▶ [TASK GOAL] Pictures do not belong in your copy. Repeat all the other data exactly.

===== MATERIAL FOR THIS EXERCISE

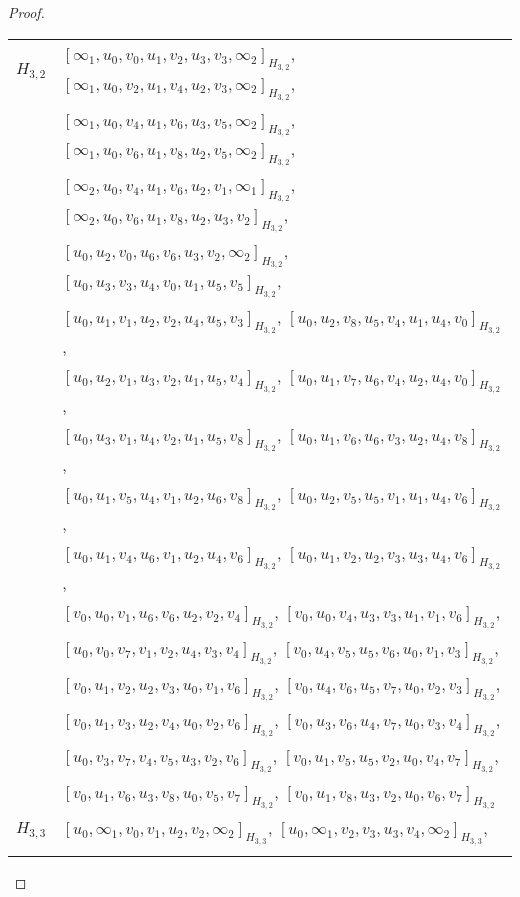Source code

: \begin{subappendices}
\begin{proof}
{ \small
\begin{longtable}{|c|l|}
\hline
$H_{3,2}$ &
  $[\infty_1, u_0, v_0, u_1, v_2, u_3, v_3, \infty_2]_{H_{3,2}}$,
  $[\infty_1, u_0, v_2, u_1, v_4, u_2, v_3, \infty_2]_{H_{3,2}}$, \\* &
  $[\infty_1, u_0, v_4, u_1, v_6, u_3, v_5, \infty_2]_{H_{3,2}}$,
  $[\infty_1, u_0, v_6, u_1, v_8, u_2, v_5, \infty_2]_{H_{3,2}}$, \\* &
  $[\infty_2, u_0, v_4, u_1, v_6, u_2, v_1, \infty_1]_{H_{3,2}}$,
  $[\infty_2, u_0, v_6, u_1, v_8, u_2, u_3, v_2]_{H_{3,2}}$, \\* &
  $[u_0, u_2, v_0, u_6, v_6, u_3, v_2, \infty_2]_{H_{3,2}}$,
  $[u_0, u_3, v_3, u_4, v_0, u_1, u_5, v_5]_{H_{3,2}}$, \\* &
  $[u_0, u_1, v_1, u_2, v_2, u_4, u_5, v_3]_{H_{3,2}}$,
  $[u_0, u_2, v_8, u_5, v_4, u_1, u_4, v_0]_{H_{3,2}}$, \\* &
  $[u_0, u_2, v_1, u_3, v_2, u_1, u_5, v_4]_{H_{3,2}}$,
  $[u_0, u_1, v_7, u_6, v_4, u_2, u_4, v_0]_{H_{3,2}}$, \\* &
  $[u_0, u_3, v_1, u_4, v_2, u_1, u_5, v_8]_{H_{3,2}}$,
  $[u_0, u_1, v_6, u_6, v_3, u_2, u_4, v_8]_{H_{3,2}}$, \\* &
  $[u_0, u_1, v_5, u_4, v_1, u_2, u_6, v_8]_{H_{3,2}}$,
  $[u_0, u_2, v_5, u_5, v_1, u_1, u_4, v_6]_{H_{3,2}}$, \\* &
  $[u_0, u_1, v_4, u_6, v_1, u_2, u_4, v_6]_{H_{3,2}}$,
  $[u_0, u_1, v_2, u_2, v_3, u_3, u_4, v_6]_{H_{3,2}}$, \\* &
  $[v_0, u_0, v_1, u_6, v_6, u_2, v_2, v_4]_{H_{3,2}}$,
  $[v_0, u_0, v_4, u_3, v_3, u_1, v_1, v_6]_{H_{3,2}}$, \\* &
  $[u_0, v_0, v_7, v_1, v_2, u_4, v_3, v_4]_{H_{3,2}}$,
  $[v_0, u_4, v_5, u_5, v_6, u_0, v_1, v_3]_{H_{3,2}}$, \\* &
  $[v_0, u_1, v_2, u_2, v_3, u_0, v_1, v_6]_{H_{3,2}}$,
  $[v_0, u_4, v_6, u_5, v_7, u_0, v_2, v_3]_{H_{3,2}}$, \\* &
  $[v_0, u_1, v_3, u_2, v_4, u_0, v_2, v_6]_{H_{3,2}}$,
  $[v_0, u_3, v_6, u_4, v_7, u_0, v_3, v_4]_{H_{3,2}}$, \\* &
  $[u_0, v_3, v_7, v_4, v_5, u_3, v_2, v_6]_{H_{3,2}}$,
  $[v_0, u_1, v_5, u_5, v_2, u_0, v_4, v_7]_{H_{3,2}}$, \\* &
  $[v_0, u_1, v_6, u_3, v_8, u_0, v_5, v_7]_{H_{3,2}}$,
  $[v_0, u_1, v_8, u_3, v_2, u_0, v_6, v_7]_{H_{3,2}}$
\\ \hline
$H_{3,3}$ &
  $[u_0, \infty_1, v_0, v_1, u_2, v_2, \infty_2]_{H_{3,3}}$,
  $[u_0, \infty_1, v_2, v_3, u_3, v_4, \infty_2]_{H_{3,3}}$, \\* &

\end{longtable}}
\end{proof}
\end{subappendices}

==========

▶ [ANSWER SPACE]
Source code

: \begin{subappendices}
\begin{proof}
{ \small
\begin{longtable}{|c|l|}
\hline
$H_{3,2}$ &
  $[\infty_1, u_0, v_0, u_1, v_2, u_3, v_3, \infty_2]_{H_{3,2}}$,
  $[\infty_1, u_0, v_2, u_1, v_4, u_2, v_3, \infty_2]_{H_{3,2}}$, \\* &
  $[\infty_1, u_0, v_4, u_1, v_6, u_3, v_5, \infty_2]_{H_{3,2}}$,
  $[\infty_1, u_0, v_6, u_1, v_8, u_2, v_5, \infty_2]_{H_{3,2}}$, \\* &
  $[\infty_2, u_0, v_4, u_1, v_6, u_2, v_1, \infty_1]_{H_{3,2}}$,
  $[\infty_2, u_0, v_6, u_1, v_8, u_2, u_3, v_2]_{H_{3,2}}$, \\* &
  $[u_0, u_2, v_0, u_6, v_6, u_3, v_2, \infty_2]_{H_{3,2}}$,
  $[u_0, u_3, v_3, u_4, v_0, u_1, u_5, v_5]_{H_{3,2}}$, \\* &
  $[u_0, u_1, v_1, u_2, v_2, u_4, u_5, v_3]_{H_{3,2}}$,
  $[u_0, u_2, v_8, u_5, v_4, u_1, u_4, v_0]_{H_{3,2}}$, \\* &
  $[u_0, u_2, v_1, u_3, v_2, u_1, u_5, v_4]_{H_{3,2}}$,
  $[u_0, u_1, v_7, u_6, v_4, u_2, u_4, v_0]_{H_{3,2}}$, \\* &
  $[u_0, u_3, v_1, u_4, v_2, u_1, u_5, v_8]_{H_{3,2}}$,
  $[u_0, u_1, v_6, u_6, v_3, u_2, u_4, v_8]_{H_{3,2}}$, \\* &
  $[u_0, u_1, v_5, u_4, v_1, u_2, u_6, v_8]_{H_{3,2}}$,
  $[u_0, u_2, v_5, u_5, v_1, u_1, u_4, v_6]_{H_{3,2}}$, \\* &
  $[u_0, u_1, v_4, u_6, v_1, u_2, u_4, v_6]_{H_{3,2}}$,
  $[u_0, u_1, v_2, u_2, v_3, u_3, u_4, v_6]_{H_{3,2}}$, \\* &
  $[v_0, u_0, v_1, u_6, v_6, u_2, v_2, v_4]_{H_{3,2}}$,
  $[v_0, u_0, v_4, u_3, v_3, u_1, v_1, v_6]_{H_{3,2}}$, \\* &
  $[u_0, v_0, v_7, v_1, v_2, u_4, v_3, v_4]_{H_{3,2}}$,
  $[v_0, u_4, v_5, u_5, v_6, u_0, v_1, v_3]_{H_{3,2}}$, \\* &
  $[v_0, u_1, v_2, u_2, v_3, u_0, v_1, v_6]_{H_{3,2}}$,
  $[v_0, u_4, v_6, u_5, v_7, u_0, v_2, v_3]_{H_{3,2}}$, \\* &
  $[v_0, u_1, v_3, u_2, v_4, u_0, v_2, v_6]_{H_{3,2}}$,
  $[v_0, u_3, v_6, u_4, v_7, u_0, v_3, v_4]_{H_{3,2}}$, \\* &
  $[u_0, v_3, v_7, v_4, v_5, u_3, v_2, v_6]_{H_{3,2}}$,
  $[v_0, u_1, v_5, u_5, v_2, u_0, v_4, v_7]_{H_{3,2}}$, \\* &
  $[v_0, u_1, v_6, u_3, v_8, u_0, v_5, v_7]_{H_{3,2}}$,
  $[v_0, u_1, v_8, u_3, v_2, u_0, v_6, v_7]_{H_{3,2}}$
\\ \hline
$H_{3,3}$ &
  $[u_0, \infty_1, v_0, v_1, u_2, v_2, \infty_2]_{H_{3,3}}$,
  $[u_0, \infty_1, v_2, v_3, u_3, v_4, \infty_2]_{H_{3,3}}$, \\* &

\end{longtable}}
\end{proof}
\end{subappendices}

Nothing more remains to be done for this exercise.